Abstract: FR-OR076
Through the Looking Glass: Characterizing the Complexity of Outsourcing Veterans Affairs Home Dialysis
Session Information
- What's New at Home (Dialysis)?
November 07, 2025 | Location: Room 351D, Convention Center
Abstract Time: 05:00 PM - 05:10 PM
Category: Dialysis
- 802 Dialysis: Home Dialysis and Peritoneal Dialysis
Authors
- Reddy, Yuvaram N.V., VA Center for Health Equity Research and Promotion, Philadelphia, Pennsylvania, United States
- O'Hare, Ann M., VA Puget Sound Health Care, Seattle, Washington, United States
- Agha, Aneeza, VA Center for Health Equity Research and Promotion, Philadelphia, Pennsylvania, United States
- Kearney, Matthew D., University of Pennsylvania Perelman School of Medicine, Philadelphia, Pennsylvania, United States
- O'Brien, Caroline S., University of Pennsylvania Perelman School of Medicine, Philadelphia, Pennsylvania, United States
- Grabill, Megan, University of California Los Angeles, Los Angeles, California, United States
- Pelcher, Lindsay, VA Center for Health Equity Research and Promotion, Philadelphia, Pennsylvania, United States
- Benson, Jacqueline Andrea, VA Center for Health Equity Research and Promotion, Philadelphia, Pennsylvania, United States
- Peeples, Amanda D, VA Center for Health Equity Research and Promotion, Philadelphia, Pennsylvania, United States
- Burke, Robert, VA Center for Health Equity Research and Promotion, Philadelphia, Pennsylvania, United States
Background
Only 5% of Veterans with kidney failure use home dialysis.
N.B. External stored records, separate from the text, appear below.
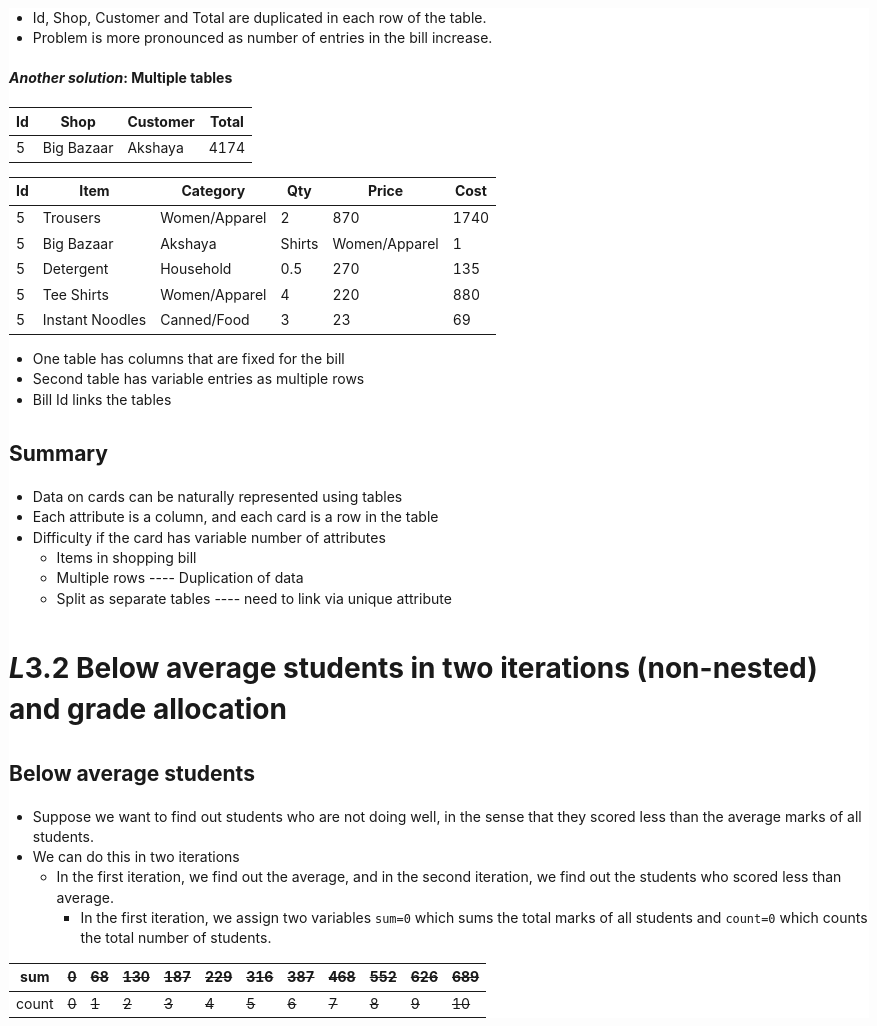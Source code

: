 - Id, Shop, Customer and Total are duplicated in each row of the table.
- Problem is more pronounced as number of entries in the bill increase.

#### $Another\ solution:$ Multiple tables

<center>

Id|Shop|Customer|Total
-|-|-|-
5|Big Bazaar|Akshaya|4174

Id|Item|Category|Qty|Price|Cost
-|-|-|-|-|-
5|Trousers|Women/Apparel|2|870|1740
5|Big Bazaar|Akshaya|Shirts|Women/Apparel|1|1350|1350
5|Detergent|Household|0.5|270|135
5|Tee Shirts|Women/Apparel|4|220|880
5|Instant Noodles|Canned/Food|3|23|69
</center>

- One table has columns that are fixed for the bill
- Second table has variable entries as multiple rows
- Bill Id links the tables

## Summary

- Data on cards can be naturally represented using tables
- Each attribute is a column, and each card is a row in the table
- Difficulty if the card has variable number of attributes
  - Items in shopping bill
  - Multiple rows ---- Duplication of data
  - Split as separate tables ---- need to link via unique attribute

# $L3.2$ Below average students in two iterations (non-nested) and grade allocation

## Below average students

- Suppose we want to find out students who are not doing well, in the sense that they scored less than the average marks of all students.
- We can do this in two iterations
  - In the first iteration, we find out the average, and in the second iteration, we find out the students who scored less than average.
    - In the first iteration, we assign two variables `sum=0` which sums the total marks of all students and `count=0` which counts the total number of students.

<center>

| sum | ~~0~~ | ~~68~~ | ~~130~~ | ~~187~~ | ~~229~~ | ~~316~~ | ~~387~~ | ~~468~~ | ~~552~~ | ~~626~~ | ~~689~~ |
|---|---|---|---|---|---|---|---|---|---|---|---|
| count | ~~0~~ | ~~1~~ | ~~2~~ | ~~3~~ | ~~4~~ | ~~5~~ | ~~6~~ | ~~7~~ | ~~8~~ | ~~9~~ | ~~10~~ |
</center>

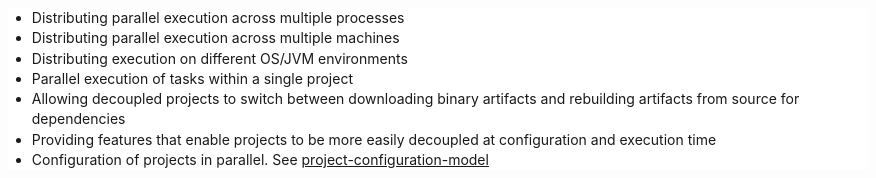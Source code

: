 - Distributing parallel execution across multiple processes
- Distributing parallel execution across multiple machines
- Distributing execution on different OS/JVM environments
- Parallel execution of tasks within a single project
- Allowing decoupled projects to switch between downloading binary artifacts and rebuilding artifacts from source for dependencies
- Providing features that enable projects to be more easily decoupled at configuration and execution time
- Configuration of projects in parallel. See [project-configuration-model](project-configuration-model.md)
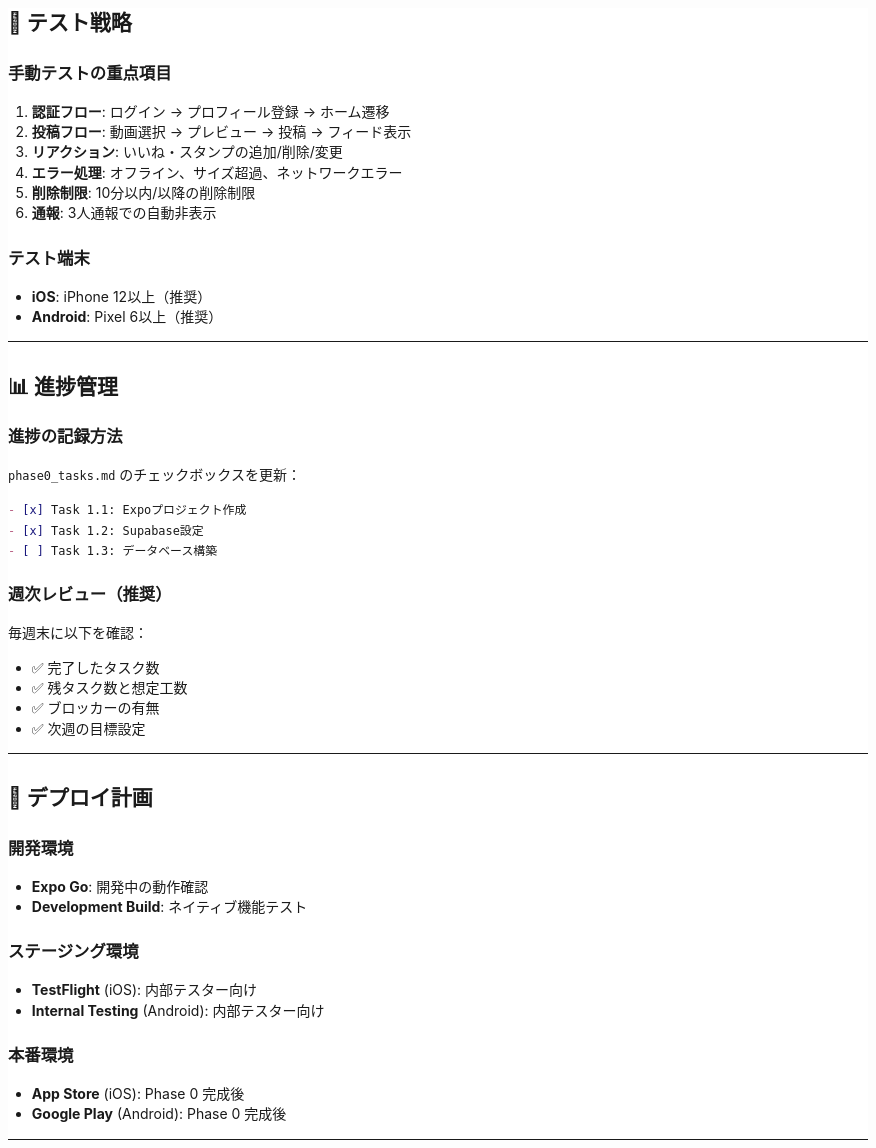 
## 🧪 テスト戦略

### 手動テストの重点項目
1. **認証フロー**: ログイン → プロフィール登録 → ホーム遷移
2. **投稿フロー**: 動画選択 → プレビュー → 投稿 → フィード表示
3. **リアクション**: いいね・スタンプの追加/削除/変更
4. **エラー処理**: オフライン、サイズ超過、ネットワークエラー
5. **削除制限**: 10分以内/以降の削除制限
6. **通報**: 3人通報での自動非表示

### テスト端末
- **iOS**: iPhone 12以上（推奨）
- **Android**: Pixel 6以上（推奨）

---

## 📊 進捗管理

### 進捗の記録方法
`phase0_tasks.md` のチェックボックスを更新：
```markdown
- [x] Task 1.1: Expoプロジェクト作成
- [x] Task 1.2: Supabase設定
- [ ] Task 1.3: データベース構築
```

### 週次レビュー（推奨）
毎週末に以下を確認：
- ✅ 完了したタスク数
- ✅ 残タスク数と想定工数
- ✅ ブロッカーの有無
- ✅ 次週の目標設定

---

## 🚀 デプロイ計画

### 開発環境
- **Expo Go**: 開発中の動作確認
- **Development Build**: ネイティブ機能テスト

### ステージング環境
- **TestFlight** (iOS): 内部テスター向け
- **Internal Testing** (Android): 内部テスター向け

### 本番環境
- **App Store** (iOS): Phase 0 完成後
- **Google Play** (Android): Phase 0 完成後

---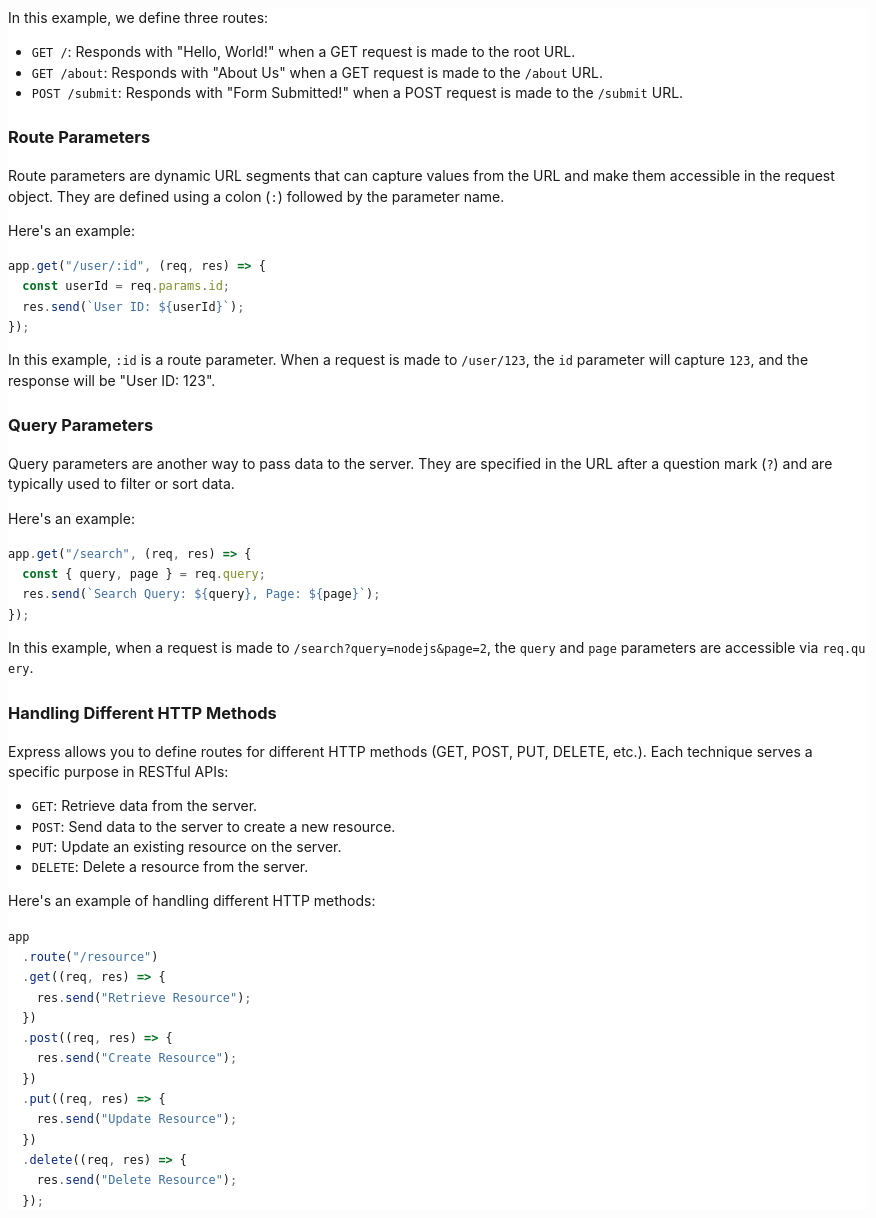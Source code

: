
 ```javascript
```

In this example, we define three routes:

- `GET /`: Responds with "Hello, World!" when a GET request is made to the root URL.
- `GET /about`: Responds with "About Us" when a GET request is made to the `/about` URL.
- `POST /submit`: Responds with "Form Submitted!" when a POST request is made to the `/submit` URL.

### Route Parameters

Route parameters are dynamic URL segments that can capture values from the URL and make them accessible in the request object. They are defined using a colon (`:`) followed by the parameter name.

Here's an example:

```javascript
app.get("/user/:id", (req, res) => {
  const userId = req.params.id;
  res.send(`User ID: ${userId}`);
});
```

In this example, `:id` is a route parameter. When a request is made to `/user/123`, the `id` parameter will capture `123`, and the response will be "User ID: 123".

### Query Parameters

Query parameters are another way to pass data to the server. They are specified in the URL after a question mark (`?`) and are typically used to filter or sort data.

Here's an example:

```javascript
app.get("/search", (req, res) => {
  const { query, page } = req.query;
  res.send(`Search Query: ${query}, Page: ${page}`);
});
```

In this example, when a request is made to `/search?query=nodejs&page=2`, the `query` and `page` parameters are accessible via `req.query`.

### Handling Different HTTP Methods

Express allows you to define routes for different HTTP methods (GET, POST, PUT, DELETE, etc.). Each technique serves a specific purpose in RESTful APIs:

- `GET`: Retrieve data from the server.
- `POST`: Send data to the server to create a new resource.
- `PUT`: Update an existing resource on the server.
- `DELETE`: Delete a resource from the server.

Here's an example of handling different HTTP methods:

```javascript
app
  .route("/resource")
  .get((req, res) => {
    res.send("Retrieve Resource");
  })
  .post((req, res) => {
    res.send("Create Resource");
  })
  .put((req, res) => {
    res.send("Update Resource");
  })
  .delete((req, res) => {
    res.send("Delete Resource");
  });
```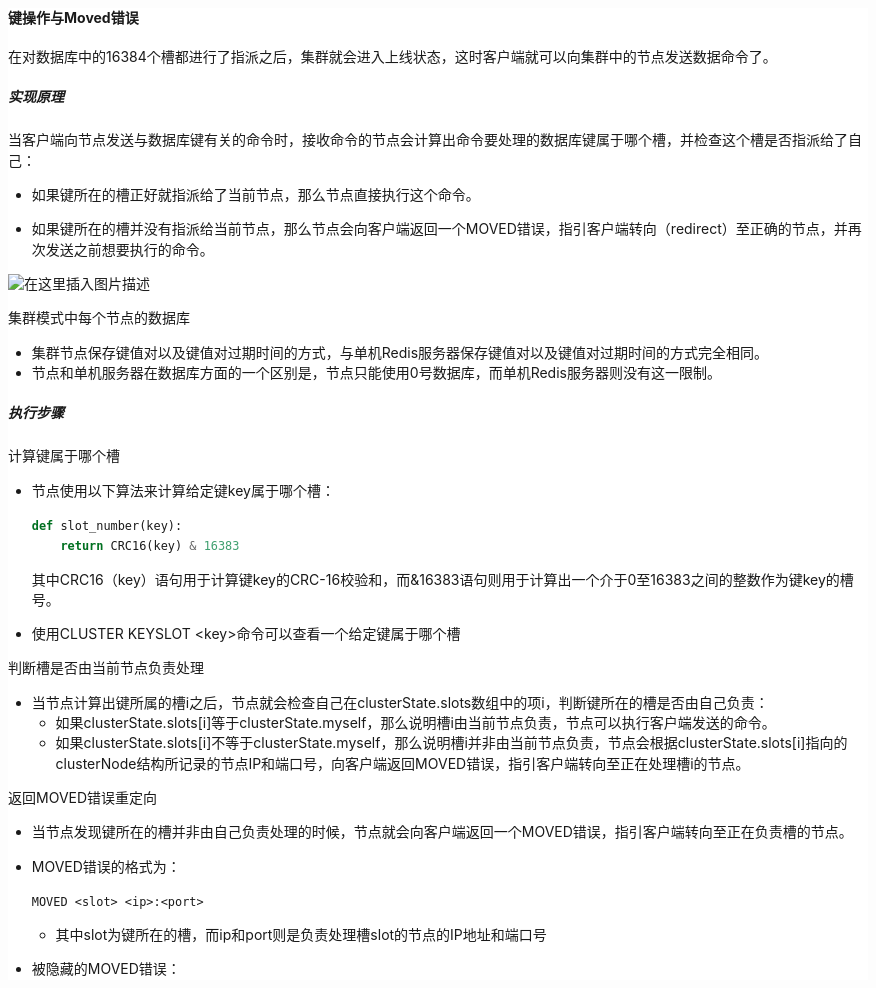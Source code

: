 #### 键操作与Moved错误

在对数据库中的16384个槽都进行了指派之后，集群就会进入上线状态，这时客户端就可以向集群中的节点发送数据命令了。



##### 实现原理

当客户端向节点发送与数据库键有关的命令时，接收命令的节点会计算出命令要处理的数据库键属于哪个槽，并检查这个槽是否指派给了自己：

* 如果键所在的槽正好就指派给了当前节点，那么节点直接执行这个命令。

* 如果键所在的槽并没有指派给当前节点，那么节点会向客户端返回一个MOVED错误，指引客户端转向（redirect）至正确的节点，并再次发送之前想要执行的命令。

![在这里插入图片描述](https://img-blog.csdnimg.cn/20201110101351402.png?x-oss-process=image/watermark,type_ZmFuZ3poZW5naGVpdGk,shadow_10,text_aHR0cHM6Ly9ibG9nLmNzZG4ubmV0L3dlaXhpbl80MzkzNDYwNw==,size_16,color_FFFFFF,t_70#pic_center)


集群模式中每个节点的数据库

* 集群节点保存键值对以及键值对过期时间的方式，与单机Redis服务器保存键值对以及键值对过期时间的方式完全相同。
* 节点和单机服务器在数据库方面的一个区别是，节点只能使用0号数据库，而单机Redis服务器则没有这一限制。





##### 执行步骤

计算键属于哪个槽

* 节点使用以下算法来计算给定键key属于哪个槽：

  ```python
  def slot_number(key):
      return CRC16(key) & 16383
  ```

  其中CRC16（key）语句用于计算键key的CRC-16校验和，而&16383语句则用于计算出一个介于0至16383之间的整数作为键key的槽号。

* 使用CLUSTER KEYSLOT \<key>命令可以查看一个给定键属于哪个槽



判断槽是否由当前节点负责处理

* 当节点计算出键所属的槽i之后，节点就会检查自己在clusterState.slots数组中的项i，判断键所在的槽是否由自己负责：
  * 如果clusterState.slots[i]等于clusterState.myself，那么说明槽i由当前节点负责，节点可以执行客户端发送的命令。
  * 如果clusterState.slots[i]不等于clusterState.myself，那么说明槽i并非由当前节点负责，节点会根据clusterState.slots[i]指向的clusterNode结构所记录的节点IP和端口号，向客户端返回MOVED错误，指引客户端转向至正在处理槽i的节点。



返回MOVED错误重定向

* 当节点发现键所在的槽并非由自己负责处理的时候，节点就会向客户端返回一个MOVED错误，指引客户端转向至正在负责槽的节点。

* MOVED错误的格式为：

  ```
  MOVED <slot> <ip>:<port>
  ```

  * 其中slot为键所在的槽，而ip和port则是负责处理槽slot的节点的IP地址和端口号

* 被隐藏的MOVED错误：
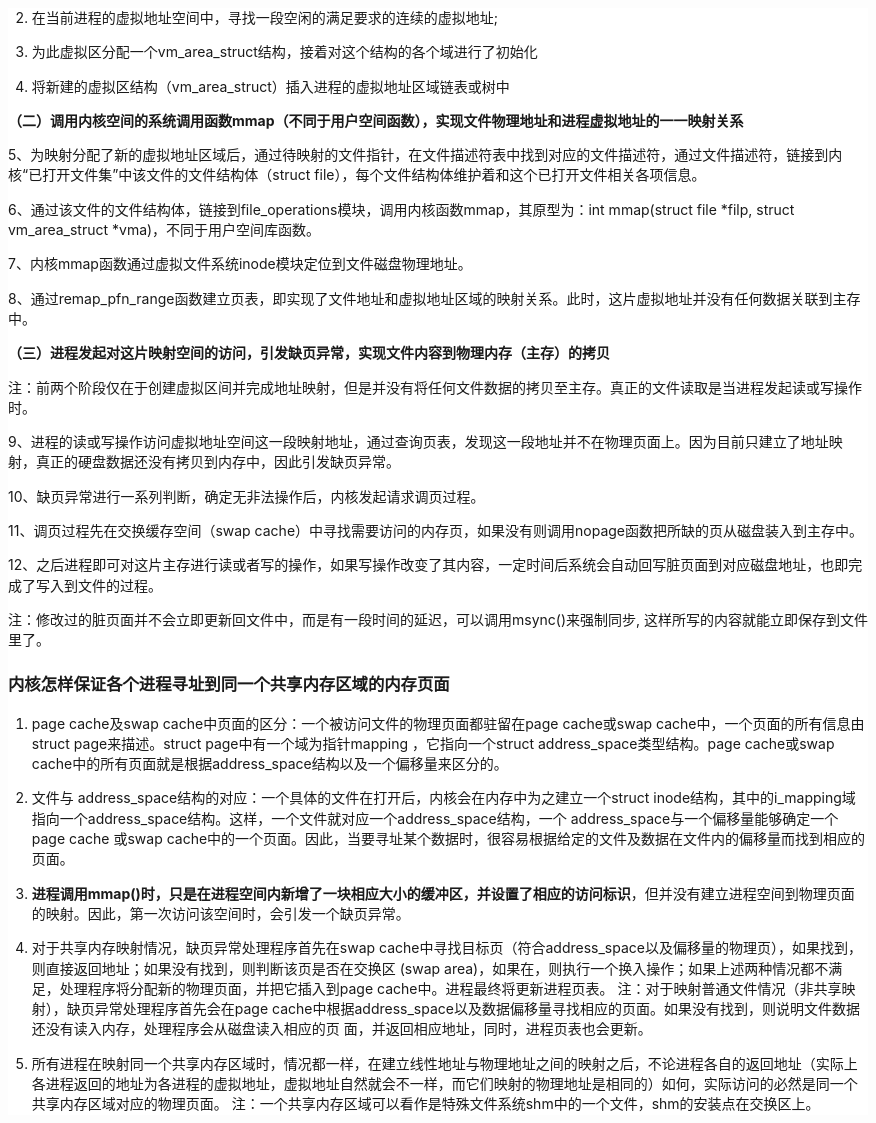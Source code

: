 2. 在当前进程的虚拟地址空间中，寻找一段空闲的满足要求的连续的虚拟地址;

3. 为此虚拟区分配一个vm_area_struct结构，接着对这个结构的各个域进行了初始化

4. 将新建的虚拟区结构（vm_area_struct）插入进程的虚拟地址区域链表或树中

 

**（二）调用内核空间的系统调用函数mmap（不同于用户空间函数），实现文件物理地址和进程虚拟地址的一一映射关系**

5、为映射分配了新的虚拟地址区域后，通过待映射的文件指针，在文件描述符表中找到对应的文件描述符，通过文件描述符，链接到内核“已打开文件集”中该文件的文件结构体（struct file），每个文件结构体维护着和这个已打开文件相关各项信息。

6、通过该文件的文件结构体，链接到file_operations模块，调用内核函数mmap，其原型为：int mmap(struct file *filp, struct vm_area_struct *vma)，不同于用户空间库函数。

7、内核mmap函数通过虚拟文件系统inode模块定位到文件磁盘物理地址。

8、通过remap_pfn_range函数建立页表，即实现了文件地址和虚拟地址区域的映射关系。此时，这片虚拟地址并没有任何数据关联到主存中。

 

**（三）进程发起对这片映射空间的访问，引发缺页异常，实现文件内容到物理内存（主存）的拷贝**

注：前两个阶段仅在于创建虚拟区间并完成地址映射，但是并没有将任何文件数据的拷贝至主存。真正的文件读取是当进程发起读或写操作时。

9、进程的读或写操作访问虚拟地址空间这一段映射地址，通过查询页表，发现这一段地址并不在物理页面上。因为目前只建立了地址映射，真正的硬盘数据还没有拷贝到内存中，因此引发缺页异常。

10、缺页异常进行一系列判断，确定无非法操作后，内核发起请求调页过程。

11、调页过程先在交换缓存空间（swap cache）中寻找需要访问的内存页，如果没有则调用nopage函数把所缺的页从磁盘装入到主存中。

12、之后进程即可对这片主存进行读或者写的操作，如果写操作改变了其内容，一定时间后系统会自动回写脏页面到对应磁盘地址，也即完成了写入到文件的过程。

注：修改过的脏页面并不会立即更新回文件中，而是有一段时间的延迟，可以调用msync()来强制同步, 这样所写的内容就能立即保存到文件里了。





### 内核怎样保证各个进程寻址到同一个共享内存区域的内存页面

1.  page cache及swap cache中页面的区分：一个被访问文件的物理页面都驻留在page cache或swap cache中，一个页面的所有信息由struct page来描述。struct page中有一个域为指针mapping ，它指向一个struct address_space类型结构。page cache或swap cache中的所有页面就是根据address_space结构以及一个偏移量来区分的。

2. 文件与 address_space结构的对应：一个具体的文件在打开后，内核会在内存中为之建立一个struct inode结构，其中的i_mapping域指向一个address_space结构。这样，一个文件就对应一个address_space结构，一个 address_space与一个偏移量能够确定一个page cache 或swap cache中的一个页面。因此，当要寻址某个数据时，很容易根据给定的文件及数据在文件内的偏移量而找到相应的页面。

3. **进程调用mmap()时，只是在进程空间内新增了一块相应大小的缓冲区，并设置了相应的访问标识**，但并没有建立进程空间到物理页面的映射。因此，第一次访问该空间时，会引发一个缺页异常。

4. 对于共享内存映射情况，缺页异常处理程序首先在swap cache中寻找目标页（符合address_space以及偏移量的物理页），如果找到，则直接返回地址；如果没有找到，则判断该页是否在交换区 (swap area)，如果在，则执行一个换入操作；如果上述两种情况都不满足，处理程序将分配新的物理页面，并把它插入到page cache中。进程最终将更新进程页表。 
   注：对于映射普通文件情况（非共享映射），缺页异常处理程序首先会在page cache中根据address_space以及数据偏移量寻找相应的页面。如果没有找到，则说明文件数据还没有读入内存，处理程序会从磁盘读入相应的页 面，并返回相应地址，同时，进程页表也会更新。

5. 所有进程在映射同一个共享内存区域时，情况都一样，在建立线性地址与物理地址之间的映射之后，不论进程各自的返回地址（实际上各进程返回的地址为各进程的虚拟地址，虚拟地址自然就会不一样，而它们映射的物理地址是相同的）如何，实际访问的必然是同一个共享内存区域对应的物理页面。
   注：一个共享内存区域可以看作是特殊文件系统shm中的一个文件，shm的安装点在交换区上。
While many factors influence home dialysis use, one important factor is that few Veterans Affairs (VA) Hospitals provide home dialysis directly; instead, many outsource care to non-VA providers. Our objective was to characterize clinician and Veteran perspectives on the journey to home dialysis for Veterans outsourced to the community to identify opportunities to improve access to home dialysis.
Methods
In this mixed-methods study, we interviewed Veterans with kidney failure and VA clinicians from 4 VA hospitals across the country. These sites were chosen based on whether they had high or low volumes of home dialysis outsourced by VA. From 10/2022-09/2024, we conducted in-person or virtual site visits where we interviewed participants using a snowball sampling approach. Our approach was informed by the HOME dialysis conceptual model for implementation Research (HOME-R), which characterizes barriers and facilitators to home dialysis along 5 phases of the patient journey. All interviews were transcribed and coded in NVivo by two team members using both deductive and inductive codes. Using the constant-comparison method, the broader team met regularly to identify themes.
Results
We interviewed 3 Veterans and 16 VA clinicians (MDs, RNs, staff). We identified 3 main themes: 1) While somewhat shaped by Veteran preference and travel distance, the decision to outsource home dialysis was often strongly shaped by local VA personnel and capacity; 2) Outsourcing home dialysis often led to fragmented care for patients while contributing to increased administrative burden for VA clinicians that widen care gaps; and 3) clinicians and Veterans suggested increasing VA-based home dialysis infrastructure, enhancing VA staffing for community care, and adopting more standardized processes to streamline communication.
Conclusion
Care coordination can be cumbersome and complex for Veterans outsourced to the community for home dialysis, leading to fragmented care, increased burden, and suboptimal experiences for Veterans and clinicians. VA urgently needs Veteran-centered strategies that simultaneously 1) improve communication and care processes for outsourced care and 2) enhance VA infrastructure for VA-based home dialysis.